● Goal of the exercise
From the listing below, pull each line that includes "drive".

● Data under study

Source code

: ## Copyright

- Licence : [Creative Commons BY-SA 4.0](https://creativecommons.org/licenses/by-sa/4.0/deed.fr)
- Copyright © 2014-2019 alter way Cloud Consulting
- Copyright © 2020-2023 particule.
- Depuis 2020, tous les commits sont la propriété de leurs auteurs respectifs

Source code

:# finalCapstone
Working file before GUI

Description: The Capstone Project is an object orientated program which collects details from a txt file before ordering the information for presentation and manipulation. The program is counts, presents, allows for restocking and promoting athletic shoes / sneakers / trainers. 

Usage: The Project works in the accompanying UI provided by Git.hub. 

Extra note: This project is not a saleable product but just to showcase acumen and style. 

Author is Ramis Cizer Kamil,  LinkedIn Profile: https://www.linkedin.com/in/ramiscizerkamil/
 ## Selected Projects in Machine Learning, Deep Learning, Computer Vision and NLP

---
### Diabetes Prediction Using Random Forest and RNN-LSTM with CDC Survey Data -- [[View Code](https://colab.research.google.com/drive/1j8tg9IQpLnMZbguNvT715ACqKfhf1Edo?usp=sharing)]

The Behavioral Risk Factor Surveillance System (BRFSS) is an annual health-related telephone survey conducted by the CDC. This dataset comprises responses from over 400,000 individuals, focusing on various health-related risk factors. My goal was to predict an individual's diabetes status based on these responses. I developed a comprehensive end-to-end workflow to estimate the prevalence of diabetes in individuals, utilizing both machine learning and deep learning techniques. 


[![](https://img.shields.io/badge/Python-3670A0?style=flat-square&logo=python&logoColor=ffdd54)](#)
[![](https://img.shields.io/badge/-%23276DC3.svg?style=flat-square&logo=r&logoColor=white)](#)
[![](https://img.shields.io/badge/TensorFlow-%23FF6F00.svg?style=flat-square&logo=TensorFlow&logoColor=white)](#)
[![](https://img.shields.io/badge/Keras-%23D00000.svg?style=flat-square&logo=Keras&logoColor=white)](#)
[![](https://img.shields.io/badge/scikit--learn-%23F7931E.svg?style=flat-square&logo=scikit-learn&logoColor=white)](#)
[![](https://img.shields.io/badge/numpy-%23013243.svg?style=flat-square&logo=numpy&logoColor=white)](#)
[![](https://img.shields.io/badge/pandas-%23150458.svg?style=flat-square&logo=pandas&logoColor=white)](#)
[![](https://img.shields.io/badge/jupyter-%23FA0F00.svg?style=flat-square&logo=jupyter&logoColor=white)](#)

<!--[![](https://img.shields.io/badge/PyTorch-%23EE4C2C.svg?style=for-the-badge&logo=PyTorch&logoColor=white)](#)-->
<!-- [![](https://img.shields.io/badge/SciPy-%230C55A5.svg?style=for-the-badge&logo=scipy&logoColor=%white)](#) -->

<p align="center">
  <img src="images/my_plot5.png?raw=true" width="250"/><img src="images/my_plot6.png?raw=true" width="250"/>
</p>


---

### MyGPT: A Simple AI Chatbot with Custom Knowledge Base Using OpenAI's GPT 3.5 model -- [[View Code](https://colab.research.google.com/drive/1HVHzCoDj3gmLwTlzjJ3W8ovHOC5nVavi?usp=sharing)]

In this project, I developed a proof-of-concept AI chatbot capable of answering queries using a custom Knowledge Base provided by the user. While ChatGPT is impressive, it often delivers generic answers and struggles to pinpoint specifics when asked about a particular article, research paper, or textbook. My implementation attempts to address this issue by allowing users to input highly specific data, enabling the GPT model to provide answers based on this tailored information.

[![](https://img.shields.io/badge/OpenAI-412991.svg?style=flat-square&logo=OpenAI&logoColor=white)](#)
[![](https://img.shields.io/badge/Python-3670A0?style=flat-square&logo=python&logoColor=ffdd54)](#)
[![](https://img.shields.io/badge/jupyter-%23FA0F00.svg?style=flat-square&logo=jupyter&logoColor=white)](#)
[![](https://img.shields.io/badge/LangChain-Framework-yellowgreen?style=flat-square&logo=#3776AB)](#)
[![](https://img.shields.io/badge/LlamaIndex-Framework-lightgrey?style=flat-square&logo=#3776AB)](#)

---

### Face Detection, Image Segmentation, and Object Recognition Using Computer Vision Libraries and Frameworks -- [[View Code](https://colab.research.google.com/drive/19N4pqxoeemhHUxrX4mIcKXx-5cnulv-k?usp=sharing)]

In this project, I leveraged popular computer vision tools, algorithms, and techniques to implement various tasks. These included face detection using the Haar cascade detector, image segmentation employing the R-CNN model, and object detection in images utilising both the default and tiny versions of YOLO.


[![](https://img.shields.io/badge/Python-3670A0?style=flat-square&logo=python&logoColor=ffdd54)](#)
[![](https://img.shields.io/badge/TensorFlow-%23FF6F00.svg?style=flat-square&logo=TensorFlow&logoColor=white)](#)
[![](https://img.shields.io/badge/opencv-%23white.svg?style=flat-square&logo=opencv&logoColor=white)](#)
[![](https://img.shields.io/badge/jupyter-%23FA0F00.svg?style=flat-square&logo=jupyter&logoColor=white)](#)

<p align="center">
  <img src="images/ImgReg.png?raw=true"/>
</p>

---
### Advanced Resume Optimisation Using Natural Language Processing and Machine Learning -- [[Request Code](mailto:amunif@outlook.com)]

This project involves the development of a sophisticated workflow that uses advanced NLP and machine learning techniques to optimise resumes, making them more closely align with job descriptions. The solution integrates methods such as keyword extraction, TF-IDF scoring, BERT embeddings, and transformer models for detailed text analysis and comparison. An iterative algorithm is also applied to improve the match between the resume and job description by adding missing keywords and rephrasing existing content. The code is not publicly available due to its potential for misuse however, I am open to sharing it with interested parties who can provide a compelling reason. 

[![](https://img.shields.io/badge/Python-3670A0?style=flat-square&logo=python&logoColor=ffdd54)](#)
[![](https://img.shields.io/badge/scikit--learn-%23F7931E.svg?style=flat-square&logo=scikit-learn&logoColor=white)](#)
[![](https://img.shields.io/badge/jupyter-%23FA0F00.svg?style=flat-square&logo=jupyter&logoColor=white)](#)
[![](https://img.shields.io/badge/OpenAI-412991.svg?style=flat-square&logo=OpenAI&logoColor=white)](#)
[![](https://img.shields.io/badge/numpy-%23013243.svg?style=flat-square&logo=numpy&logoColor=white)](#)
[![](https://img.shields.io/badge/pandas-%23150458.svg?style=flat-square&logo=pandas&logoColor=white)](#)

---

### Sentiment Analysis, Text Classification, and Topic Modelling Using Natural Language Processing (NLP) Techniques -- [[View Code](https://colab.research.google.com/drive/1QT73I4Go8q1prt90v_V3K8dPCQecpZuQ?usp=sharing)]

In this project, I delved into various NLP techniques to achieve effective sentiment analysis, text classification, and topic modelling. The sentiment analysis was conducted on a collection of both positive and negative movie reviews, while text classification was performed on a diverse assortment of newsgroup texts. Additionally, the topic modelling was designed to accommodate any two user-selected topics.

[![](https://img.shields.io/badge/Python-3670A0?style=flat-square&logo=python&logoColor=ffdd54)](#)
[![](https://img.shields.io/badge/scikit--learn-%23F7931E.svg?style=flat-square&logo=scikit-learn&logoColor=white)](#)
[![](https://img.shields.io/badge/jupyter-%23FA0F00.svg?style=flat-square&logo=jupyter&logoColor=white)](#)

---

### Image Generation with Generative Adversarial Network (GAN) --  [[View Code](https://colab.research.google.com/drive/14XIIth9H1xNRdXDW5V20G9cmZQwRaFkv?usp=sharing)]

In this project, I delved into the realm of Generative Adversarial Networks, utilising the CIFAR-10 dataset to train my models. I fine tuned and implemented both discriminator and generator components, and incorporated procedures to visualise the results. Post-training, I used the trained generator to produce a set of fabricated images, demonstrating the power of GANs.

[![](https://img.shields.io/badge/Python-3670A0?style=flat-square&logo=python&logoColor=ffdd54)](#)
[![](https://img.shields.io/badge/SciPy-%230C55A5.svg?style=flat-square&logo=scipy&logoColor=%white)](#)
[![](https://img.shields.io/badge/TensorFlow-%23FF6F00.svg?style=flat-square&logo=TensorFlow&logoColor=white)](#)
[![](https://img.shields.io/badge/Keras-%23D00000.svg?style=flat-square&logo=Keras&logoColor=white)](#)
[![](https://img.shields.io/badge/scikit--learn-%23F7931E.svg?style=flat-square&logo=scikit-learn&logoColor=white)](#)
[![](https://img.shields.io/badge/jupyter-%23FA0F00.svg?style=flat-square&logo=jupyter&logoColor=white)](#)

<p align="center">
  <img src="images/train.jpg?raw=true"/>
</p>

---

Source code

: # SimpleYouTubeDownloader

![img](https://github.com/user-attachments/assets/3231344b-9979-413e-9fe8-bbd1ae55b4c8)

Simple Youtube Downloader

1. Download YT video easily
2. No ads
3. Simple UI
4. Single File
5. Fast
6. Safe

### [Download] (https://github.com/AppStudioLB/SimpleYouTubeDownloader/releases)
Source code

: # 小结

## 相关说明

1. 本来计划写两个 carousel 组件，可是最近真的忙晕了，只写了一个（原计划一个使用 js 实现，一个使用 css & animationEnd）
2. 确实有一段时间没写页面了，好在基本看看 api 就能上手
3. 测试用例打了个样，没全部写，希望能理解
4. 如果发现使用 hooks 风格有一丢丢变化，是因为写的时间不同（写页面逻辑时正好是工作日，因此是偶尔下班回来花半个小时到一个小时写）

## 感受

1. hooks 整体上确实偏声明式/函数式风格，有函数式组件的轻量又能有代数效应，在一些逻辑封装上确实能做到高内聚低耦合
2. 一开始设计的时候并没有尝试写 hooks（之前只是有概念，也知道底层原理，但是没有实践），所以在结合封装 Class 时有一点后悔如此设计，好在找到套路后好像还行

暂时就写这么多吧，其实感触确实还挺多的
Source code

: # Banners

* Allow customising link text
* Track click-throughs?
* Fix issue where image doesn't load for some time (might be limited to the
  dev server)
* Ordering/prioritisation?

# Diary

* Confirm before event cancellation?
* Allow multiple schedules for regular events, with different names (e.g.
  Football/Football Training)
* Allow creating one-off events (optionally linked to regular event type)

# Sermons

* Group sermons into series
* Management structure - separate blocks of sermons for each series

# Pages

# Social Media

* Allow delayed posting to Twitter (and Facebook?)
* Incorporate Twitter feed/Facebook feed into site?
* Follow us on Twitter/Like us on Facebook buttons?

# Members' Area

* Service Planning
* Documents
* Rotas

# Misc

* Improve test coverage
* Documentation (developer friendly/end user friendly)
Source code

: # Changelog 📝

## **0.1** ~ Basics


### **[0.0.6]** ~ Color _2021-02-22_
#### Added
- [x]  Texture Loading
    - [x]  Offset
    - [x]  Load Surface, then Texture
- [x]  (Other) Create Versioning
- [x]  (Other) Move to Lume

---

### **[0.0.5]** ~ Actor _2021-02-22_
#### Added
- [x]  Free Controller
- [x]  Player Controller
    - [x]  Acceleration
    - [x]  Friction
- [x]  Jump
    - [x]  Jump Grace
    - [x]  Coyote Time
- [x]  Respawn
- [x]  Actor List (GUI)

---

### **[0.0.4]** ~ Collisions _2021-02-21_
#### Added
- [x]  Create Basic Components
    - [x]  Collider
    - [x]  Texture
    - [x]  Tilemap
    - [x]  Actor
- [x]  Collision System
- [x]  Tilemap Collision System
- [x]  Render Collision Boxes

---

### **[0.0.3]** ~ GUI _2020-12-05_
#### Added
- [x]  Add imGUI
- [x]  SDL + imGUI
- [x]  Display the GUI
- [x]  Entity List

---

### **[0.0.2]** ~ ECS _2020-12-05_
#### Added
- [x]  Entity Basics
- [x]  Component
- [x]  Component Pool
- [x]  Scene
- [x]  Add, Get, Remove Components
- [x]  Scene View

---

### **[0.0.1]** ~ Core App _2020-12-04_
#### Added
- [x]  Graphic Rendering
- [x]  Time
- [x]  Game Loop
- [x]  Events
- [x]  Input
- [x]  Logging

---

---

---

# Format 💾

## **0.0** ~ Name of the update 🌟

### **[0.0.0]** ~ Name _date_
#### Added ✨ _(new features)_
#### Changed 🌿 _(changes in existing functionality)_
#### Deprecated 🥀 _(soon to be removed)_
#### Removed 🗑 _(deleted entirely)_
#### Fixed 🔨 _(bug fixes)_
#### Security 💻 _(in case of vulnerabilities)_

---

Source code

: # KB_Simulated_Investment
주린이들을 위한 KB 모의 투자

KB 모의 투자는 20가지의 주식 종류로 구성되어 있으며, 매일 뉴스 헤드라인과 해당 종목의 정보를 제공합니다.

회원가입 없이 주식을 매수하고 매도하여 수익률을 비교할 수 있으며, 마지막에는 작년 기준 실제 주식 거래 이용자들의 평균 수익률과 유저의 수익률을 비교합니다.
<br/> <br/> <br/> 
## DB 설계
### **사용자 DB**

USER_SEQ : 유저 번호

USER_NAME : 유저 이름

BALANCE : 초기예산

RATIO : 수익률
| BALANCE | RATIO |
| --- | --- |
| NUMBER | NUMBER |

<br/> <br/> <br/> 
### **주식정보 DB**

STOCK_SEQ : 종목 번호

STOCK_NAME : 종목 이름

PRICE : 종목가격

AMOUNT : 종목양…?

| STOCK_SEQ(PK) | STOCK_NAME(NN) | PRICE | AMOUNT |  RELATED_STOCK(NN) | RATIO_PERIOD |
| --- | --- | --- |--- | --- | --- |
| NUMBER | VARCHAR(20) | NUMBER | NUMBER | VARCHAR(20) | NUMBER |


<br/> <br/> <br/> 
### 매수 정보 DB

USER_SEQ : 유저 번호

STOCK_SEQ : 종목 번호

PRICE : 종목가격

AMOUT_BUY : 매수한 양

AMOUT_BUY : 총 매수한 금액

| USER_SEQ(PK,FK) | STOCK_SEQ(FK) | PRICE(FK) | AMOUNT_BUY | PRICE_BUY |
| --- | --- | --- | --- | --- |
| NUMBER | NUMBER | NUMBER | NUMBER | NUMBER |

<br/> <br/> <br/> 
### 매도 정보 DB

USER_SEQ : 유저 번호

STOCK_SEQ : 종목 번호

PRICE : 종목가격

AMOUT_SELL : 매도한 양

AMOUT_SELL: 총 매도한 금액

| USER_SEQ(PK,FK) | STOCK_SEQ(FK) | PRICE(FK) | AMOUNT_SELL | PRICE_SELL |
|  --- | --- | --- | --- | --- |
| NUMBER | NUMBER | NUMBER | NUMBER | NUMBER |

● Response below
### Diabetes Prediction Using Random Forest and RNN-LSTM with CDC Survey Data -- [[View Code](https://colab.research.google.com/drive/1j8tg9IQpLnMZbguNvT715ACqKfhf1Edo?usp=sharing)]
### MyGPT: A Simple AI Chatbot with Custom Knowledge Base Using OpenAI's GPT 3.5 model -- [[View Code](https://colab.research.google.com/drive/1HVHzCoDj3gmLwTlzjJ3W8ovHOC5nVavi?usp=sharing)]
### Face Detection, Image Segmentation, and Object Recognition Using Computer Vision Libraries and Frameworks -- [[View Code](https://colab.research.google.com/drive/19N4pqxoeemhHUxrX4mIcKXx-5cnulv-k?usp=sharing)]
### Sentiment Analysis, Text Classification, and Topic Modelling Using Natural Language Processing (NLP) Techniques -- [[View Code](https://colab.research.google.com/drive/1QT73I4Go8q1prt90v_V3K8dPCQecpZuQ?usp=sharing)]
### Image Generation with Generative Adversarial Network (GAN) --  [[View Code](https://colab.research.google.com/drive/14XIIth9H1xNRdXDW5V20G9cmZQwRaFkv?usp=sharing)]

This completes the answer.